PROBLEM DESCRIPTION: Please find every line in the entries below that contains the string "usuarios", and copy it.
----------------------------------------
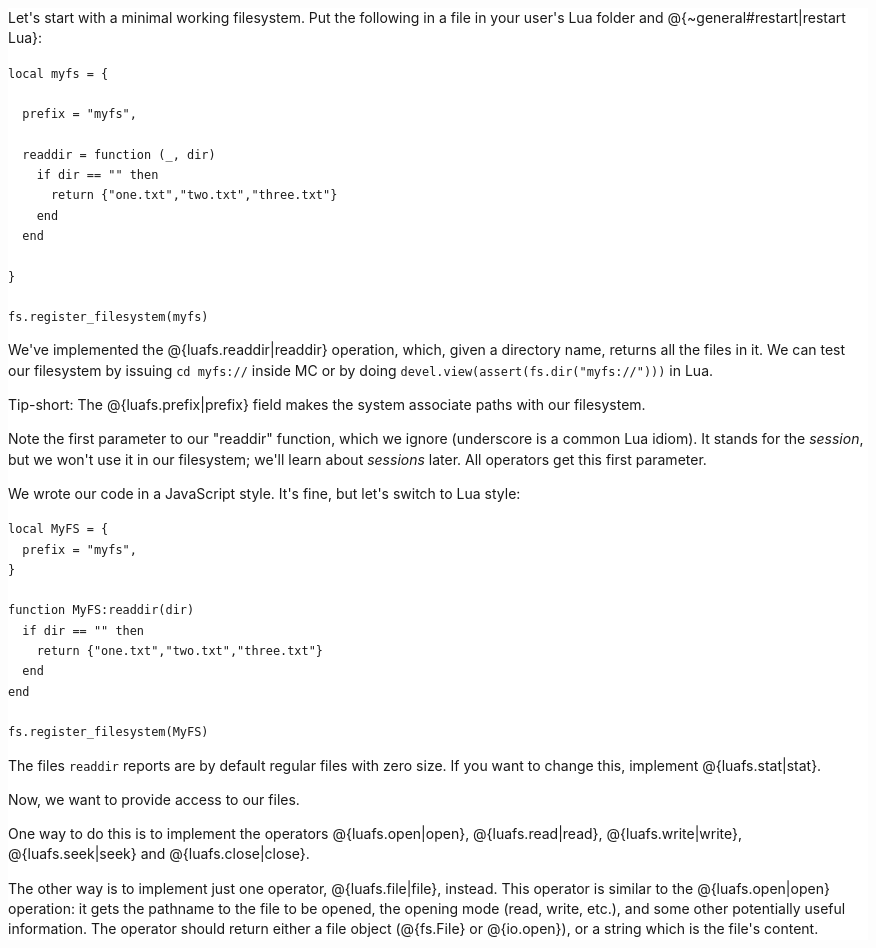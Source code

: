 Let's start with a minimal working filesystem. Put the following in a
file in your user's Lua folder and @{~general#restart|restart Lua}:

    local myfs = {

      prefix = "myfs",

      readdir = function (_, dir)
        if dir == "" then
          return {"one.txt","two.txt","three.txt"}
        end
      end

    }

    fs.register_filesystem(myfs)

We've implemented the @{luafs.readdir|readdir} operation, which, given
a directory name, returns all the files in it. We can test our
filesystem by issuing `cd myfs://` inside MC or by doing
`devel.view(assert(fs.dir("myfs://")))` in Lua.

Tip-short: The @{luafs.prefix|prefix} field makes the system associate
paths with our filesystem.

Note the first parameter to our "readdir" function, which we ignore
(underscore is a common Lua idiom). It stands for the *session*, but we
won't use it in our filesystem; we'll learn about *sessions* later. All
operators get this first parameter.

We wrote our code in a JavaScript style. It's fine, but let's switch to
Lua style:

    local MyFS = {
      prefix = "myfs",
    }

    function MyFS:readdir(dir)
      if dir == "" then
        return {"one.txt","two.txt","three.txt"}
      end
    end

    fs.register_filesystem(MyFS)

The files `readdir` reports are by default regular files with zero
size. If you want to change this, implement @{luafs.stat|stat}.

Now, we want to provide access to our files.

One way to do this is to implement the operators @{luafs.open|open},
@{luafs.read|read}, @{luafs.write|write}, @{luafs.seek|seek} and
@{luafs.close|close}.

The other way is to implement just one operator, @{luafs.file|file},
instead. This operator is similar to the @{luafs.open|open} operation:
it gets the pathname to the file to be opened, the opening mode (read,
write, etc.), and some other potentially useful information. The
operator should return either a file object (@{fs.File} or @{io.open}),
or a string which is the file's content.
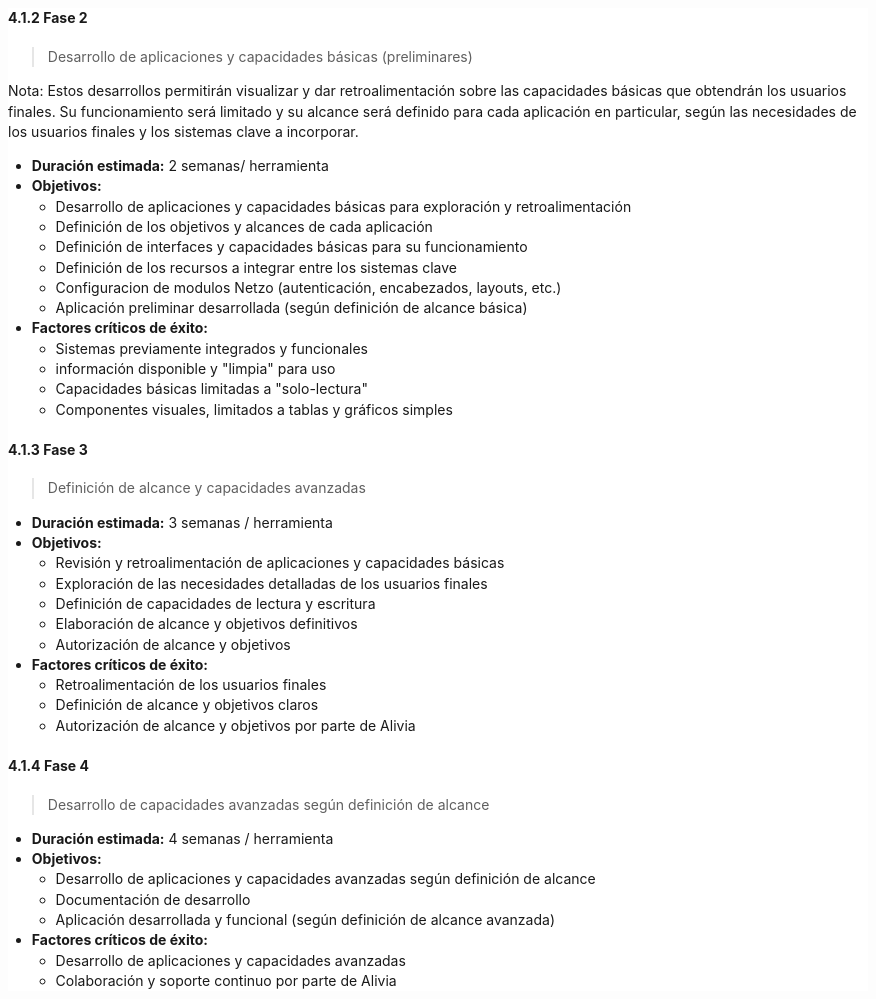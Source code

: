 #### 4.1.2 Fase 2

> Desarrollo de aplicaciones y capacidades básicas (preliminares)

Nota: Estos desarrollos permitirán visualizar y dar retroalimentación sobre las
capacidades básicas que obtendrán los usuarios finales. Su funcionamiento será
limitado y su alcance será definido para cada aplicación en particular, según
las necesidades de los usuarios finales y los sistemas clave a incorporar.

- **Duración estimada:** 2 semanas/ herramienta
- **Objetivos:**
  - Desarrollo de aplicaciones y capacidades básicas para exploración y
    retroalimentación
  - Definición de los objetivos y alcances de cada aplicación
  - Definición de interfaces y capacidades básicas para su funcionamiento
  - Definición de los recursos a integrar entre los sistemas clave
  - Configuracion de modulos Netzo (autenticación, encabezados, layouts, etc.)
  - Aplicación preliminar desarrollada (según definición de alcance básica)
- **Factores críticos de éxito:**
  - Sistemas previamente integrados y funcionales
  - información disponible y "limpia" para uso
  - Capacidades básicas limitadas a "solo-lectura"
  - Componentes visuales, limitados a tablas y gráficos simples

#### 4.1.3 Fase 3

> Definición de alcance y capacidades avanzadas

- **Duración estimada:** 3 semanas / herramienta
- **Objetivos:**
  - Revisión y retroalimentación de aplicaciones y capacidades básicas
  - Exploración de las necesidades detalladas de los usuarios finales
  - Definición de capacidades de lectura y escritura
  - Elaboración de alcance y objetivos definitivos
  - Autorización de alcance y objetivos
- **Factores críticos de éxito:**
  - Retroalimentación de los usuarios finales
  - Definición de alcance y objetivos claros
  - Autorización de alcance y objetivos por parte de Alivia

#### 4.1.4 Fase 4

> Desarrollo de capacidades avanzadas según definición de alcance

- **Duración estimada:** 4 semanas / herramienta
- **Objetivos:**
  - Desarrollo de aplicaciones y capacidades avanzadas según definición de
    alcance
  - Documentación de desarrollo
  - Aplicación desarrollada y funcional (según definición de alcance avanzada)
- **Factores críticos de éxito:**
  - Desarrollo de aplicaciones y capacidades avanzadas
  - Colaboración y soporte continuo por parte de Alivia
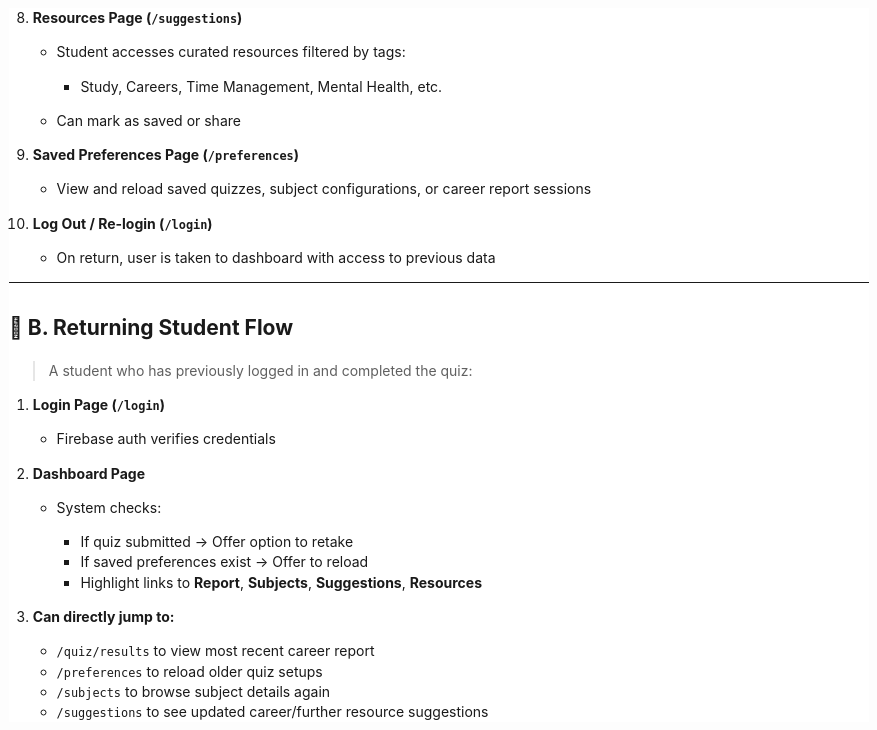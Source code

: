 8. **Resources Page (`/suggestions`)**

   * Student accesses curated resources filtered by tags:

     * Study, Careers, Time Management, Mental Health, etc.
   * Can mark as saved or share

9. **Saved Preferences Page (`/preferences`)**

   * View and reload saved quizzes, subject configurations, or career report sessions

10. **Log Out / Re-login (`/login`)**

    * On return, user is taken to dashboard with access to previous data

---

## 🔁 **B. Returning Student Flow**

> A student who has previously logged in and completed the quiz:

1. **Login Page (`/login`)**

   * Firebase auth verifies credentials

2. **Dashboard Page**

   * System checks:

     * If quiz submitted → Offer option to retake
     * If saved preferences exist → Offer to reload
     * Highlight links to **Report**, **Subjects**, **Suggestions**, **Resources**

3. **Can directly jump to:**

   * `/quiz/results` to view most recent career report
   * `/preferences` to reload older quiz setups
   * `/subjects` to browse subject details again
   * `/suggestions` to see updated career/further resource suggestions





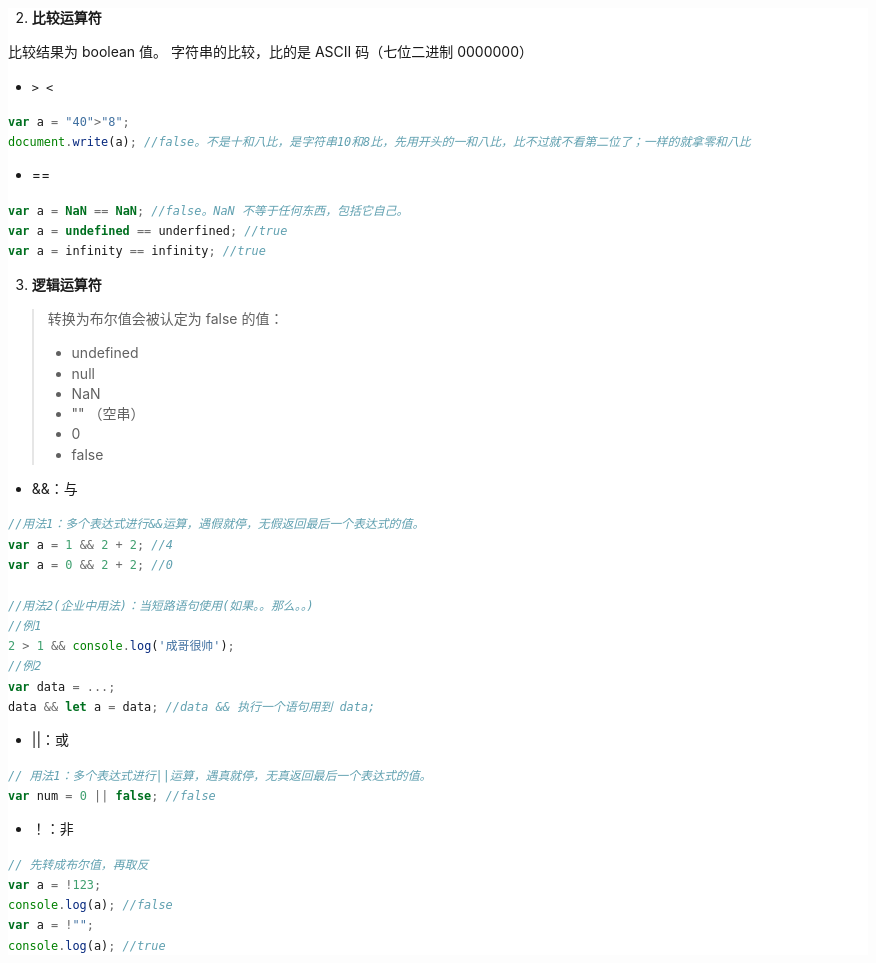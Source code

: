 2. **比较运算符**

比较结果为 boolean 值。
字符串的比较，比的是 ASCII 码（七位二进制 0000000）

- `> <`

```js
var a = "40">"8";
document.write(a); //false。不是十和八比，是字符串10和8比，先用开头的一和八比，比不过就不看第二位了；一样的就拿零和八比
```

- ==

```js
var a = NaN == NaN; //false。NaN 不等于任何东西，包括它自己。
var a = undefined == underfined; //true
var a = infinity == infinity; //true
```

3. **逻辑运算符**

> 转换为布尔值会被认定为 false 的值：
> - undefined
> - null
> - NaN
> - "" （空串）
> - 0
> - false


- &&：与

```js
//用法1：多个表达式进行&&运算，遇假就停，无假返回最后一个表达式的值。
var a = 1 && 2 + 2; //4 
var a = 0 && 2 + 2; //0

//用法2(企业中用法)：当短路语句使用(如果。。那么。。)
//例1 
2 > 1 && console.log('成哥很帅');
//例2
var data = ...;
data && let a = data; //data && 执行一个语句用到 data;
```

- ||：或

```js
// 用法1：多个表达式进行||运算，遇真就停，无真返回最后一个表达式的值。
var num = 0 || false; //false
```

- ！：非

```js
// 先转成布尔值，再取反
var a = !123; 
console.log(a); //false
var a = !""; 
console.log(a); //true
```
----------------------------------------
EXERCISE RESULT:
capacidades básicas que obtendrán los usuarios finales. Su funcionamiento será
las necesidades de los usuarios finales y los sistemas clave a incorporar.
  - Exploración de las necesidades detalladas de los usuarios finales
  - Retroalimentación de los usuarios finales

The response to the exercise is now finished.